No probing is conducted beneath the surface unless the CPA becomes aware that
the data provided is in error or is incomplete. After compiling the financial
statements, the CPA is obliged to read them and consider whether they are
appropriate in form and free from obvious material errors.
A compilation provides no assurance as to whether material or
significant changes are necessary for the statements to be in conformity with
generally accepted accounting principles, which are the rules accountants’
follow when preparing and reporting financial information. The compilation
standard report says, in effect, that the financial statements were compiled,
but because they were not audited or reviewed, no opinion is expressed.
Compilation standards permit an accountant to compile financial statements that
omit footnote disclosures required by generally accepted accounting principles.

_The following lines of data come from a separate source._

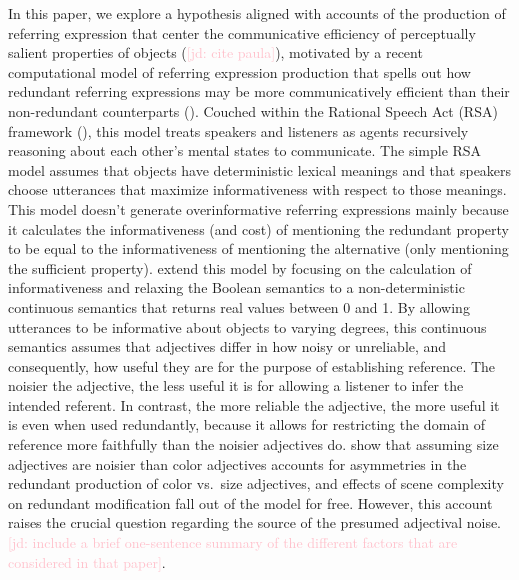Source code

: \documentclass[12pt,letterpaper]{article}
\newcommand{\jd}[1]{\textcolor{Pink}{[jd: #1]}}
\begin{document}
In this paper, we explore a hypothesis aligned with accounts of the production of referring expression that center the communicative efficiency of perceptually salient properties of objects (\jd{cite paula}), motivated by a recent computational model  of referring expression production that spells out how redundant referring expressions may be more communicatively efficient than their non-redundant counterparts (\citealt{DegenEtAl2020}). Couched within the Rational Speech Act (RSA) framework (\citealt{Goodman2016}), this model treats speakers and listeners as agents recursively reasoning about each other's mental states to communicate. The simple RSA model assumes that objects have deterministic lexical meanings and that speakers choose utterances that maximize informativeness with respect to those meanings. This model doesn't generate overinformative referring expressions mainly because it calculates the informativeness (and cost) of mentioning the redundant property to be equal to the informativeness of mentioning the alternative (only mentioning the sufficient property). \citet{DegenEtAl2020} extend this model by focusing on the calculation of informativeness and relaxing the Boolean semantics to a non-deterministic continuous semantics that returns real values between 0 and 1. By allowing utterances to be informative about objects to varying degrees, this continuous semantics assumes that adjectives differ in how noisy or unreliable, and consequently, how useful they are for the purpose of establishing reference. The noisier the adjective, the less useful it is for allowing a listener to infer the intended referent. In contrast, the more reliable the adjective, the more useful it is even when used redundantly, because it allows for restricting the domain of reference more faithfully than the noisier adjectives do. \citet{DegenEtAl2020} show that assuming size adjectives are noisier than color adjectives accounts for asymmetries in the redundant production of color vs.~size adjectives, and effects of scene complexity on redundant modification fall out of the model for free. However, this account raises the crucial question regarding the source of the presumed adjectival noise. \jd{include a brief one-sentence summary of the different factors that are considered in that paper}.
\end{document}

This is allowable as long as the omission is clearly indicated in the report and
there is no intent to mislead users.
A review consists of inquiry and analytical procedures
applied to financial statements. Before a review, the CPA may have to compile
the financial statements in order to perform the necessary inquiry and
analytical procedures. In a review, the CPA must be independent of the client
and the financial statements must contain all required disclosures. In order to
perform a review, the CPA must obtain a working knowledge of the industry in
which the entity operates and must acquire information on key aspects of the
organization, including operating methods, products and services, and material
transactions with related parties. The CPA will then make inquiries concerning
such financial statement related matters as accounting principles and practices,
recordkeeping practices, accounting policies, actions of the board of directors
and changes in business activities. Then the CPA will apply analytical
procedures designed to identify unusual items or trends in the financial
statements that may need explanation. Essentially, a review is designed to see
whether the financial statements “make sense” without applying audit-type
tests.
A review report provides limited assurance that material
changes to the financial statements are not necessary. With respect to
reliability and assurance, a review falls between a compilation, which provides
no assurance, and the more extensive assurance of an audit.
An audit includes such procedures as confirmation with
outside parties, observation of inventories, and testing selected transactions
by examining supporting documents. In an audit, as in a review, the CPA must be
independent of the client and the financial statements must contain all required
disclosures. While performing an audit, the CPA generally contacts sources
outside the client organization to gather information that may be more objective
than that obtained from internal sources. For example, the CPA usually obtains
written confirmation from a client’s customers about amounts owed to the client
at a specific date. By accumulating this type of evidence, the CPA tries to
reduce the risk that the financial statements will be materially misstated. An
audit is planned and performed with an attitude of professional skepticism; that
is, the auditor designs the audit to provide “reasonable assurance” that
significant errors or fraud are detected.
An audit provides a reasonable level of assurance that the
financial statements are free of material errors or fraud. An audit does
not, however, provide a guarantee of accuracy. The audit report states
that the financial statements are presented fairly, in all material respects, in
conformity with generally accepted accounting principles.